___ RECORD EXTRACTS ___

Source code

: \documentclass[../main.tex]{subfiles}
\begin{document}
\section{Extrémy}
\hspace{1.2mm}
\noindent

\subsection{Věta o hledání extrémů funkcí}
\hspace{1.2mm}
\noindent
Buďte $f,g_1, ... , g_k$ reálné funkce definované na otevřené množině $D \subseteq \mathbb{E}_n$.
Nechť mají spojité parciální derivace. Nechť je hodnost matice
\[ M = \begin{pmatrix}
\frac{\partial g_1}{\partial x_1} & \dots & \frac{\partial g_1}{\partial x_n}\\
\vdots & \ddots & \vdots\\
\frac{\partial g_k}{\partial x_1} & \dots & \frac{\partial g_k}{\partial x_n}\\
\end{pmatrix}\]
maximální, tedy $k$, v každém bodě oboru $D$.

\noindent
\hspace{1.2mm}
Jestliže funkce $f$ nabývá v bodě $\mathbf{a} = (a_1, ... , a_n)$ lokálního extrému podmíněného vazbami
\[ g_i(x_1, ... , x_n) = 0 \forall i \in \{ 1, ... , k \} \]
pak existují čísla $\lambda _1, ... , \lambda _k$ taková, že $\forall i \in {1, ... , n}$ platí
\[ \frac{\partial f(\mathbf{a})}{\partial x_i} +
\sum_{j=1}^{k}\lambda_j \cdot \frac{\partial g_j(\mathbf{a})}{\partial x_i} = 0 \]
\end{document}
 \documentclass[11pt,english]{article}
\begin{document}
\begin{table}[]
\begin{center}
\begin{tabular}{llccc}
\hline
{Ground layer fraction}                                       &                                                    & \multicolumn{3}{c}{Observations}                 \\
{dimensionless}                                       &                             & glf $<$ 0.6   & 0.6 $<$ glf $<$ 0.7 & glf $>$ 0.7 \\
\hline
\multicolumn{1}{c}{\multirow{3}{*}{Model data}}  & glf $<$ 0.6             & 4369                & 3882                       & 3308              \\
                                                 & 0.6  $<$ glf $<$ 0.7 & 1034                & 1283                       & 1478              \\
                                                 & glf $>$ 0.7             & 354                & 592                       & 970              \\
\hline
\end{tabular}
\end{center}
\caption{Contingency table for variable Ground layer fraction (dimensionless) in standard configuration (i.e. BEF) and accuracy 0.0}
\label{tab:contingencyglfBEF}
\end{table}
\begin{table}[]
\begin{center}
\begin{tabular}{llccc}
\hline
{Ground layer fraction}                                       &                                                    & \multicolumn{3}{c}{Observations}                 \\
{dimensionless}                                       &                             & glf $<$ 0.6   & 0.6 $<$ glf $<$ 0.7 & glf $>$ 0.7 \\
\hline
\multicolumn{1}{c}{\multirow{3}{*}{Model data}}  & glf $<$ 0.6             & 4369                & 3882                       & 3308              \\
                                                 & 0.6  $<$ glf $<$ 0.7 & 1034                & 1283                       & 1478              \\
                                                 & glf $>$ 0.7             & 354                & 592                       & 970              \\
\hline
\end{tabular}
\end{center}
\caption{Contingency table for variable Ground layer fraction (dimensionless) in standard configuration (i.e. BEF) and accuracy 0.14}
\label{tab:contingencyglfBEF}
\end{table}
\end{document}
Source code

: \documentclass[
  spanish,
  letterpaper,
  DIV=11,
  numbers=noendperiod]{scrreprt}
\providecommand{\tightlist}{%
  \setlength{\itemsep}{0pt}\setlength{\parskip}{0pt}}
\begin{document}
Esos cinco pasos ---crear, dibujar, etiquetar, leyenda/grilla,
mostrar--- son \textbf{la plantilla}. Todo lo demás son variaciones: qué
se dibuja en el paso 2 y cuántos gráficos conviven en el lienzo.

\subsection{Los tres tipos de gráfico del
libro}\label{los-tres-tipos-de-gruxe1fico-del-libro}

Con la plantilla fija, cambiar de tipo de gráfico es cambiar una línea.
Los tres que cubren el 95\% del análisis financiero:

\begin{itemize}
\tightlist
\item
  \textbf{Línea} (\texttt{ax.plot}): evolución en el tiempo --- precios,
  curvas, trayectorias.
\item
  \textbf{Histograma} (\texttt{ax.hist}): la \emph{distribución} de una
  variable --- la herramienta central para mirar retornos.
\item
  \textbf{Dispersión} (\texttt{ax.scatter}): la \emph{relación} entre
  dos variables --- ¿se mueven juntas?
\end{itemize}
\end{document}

___

Extract each line holding the word "funkce" from the records.

Buďte $f,g_1, ... , g_k$ reálné funkce definované na otevřené množině $D \subseteq \mathbb{E}_n$.
Jestliže funkce $f$ nabývá v bodě $\mathbf{a} = (a_1, ... , a_n)$ lokálního extrému podmíněného vazbami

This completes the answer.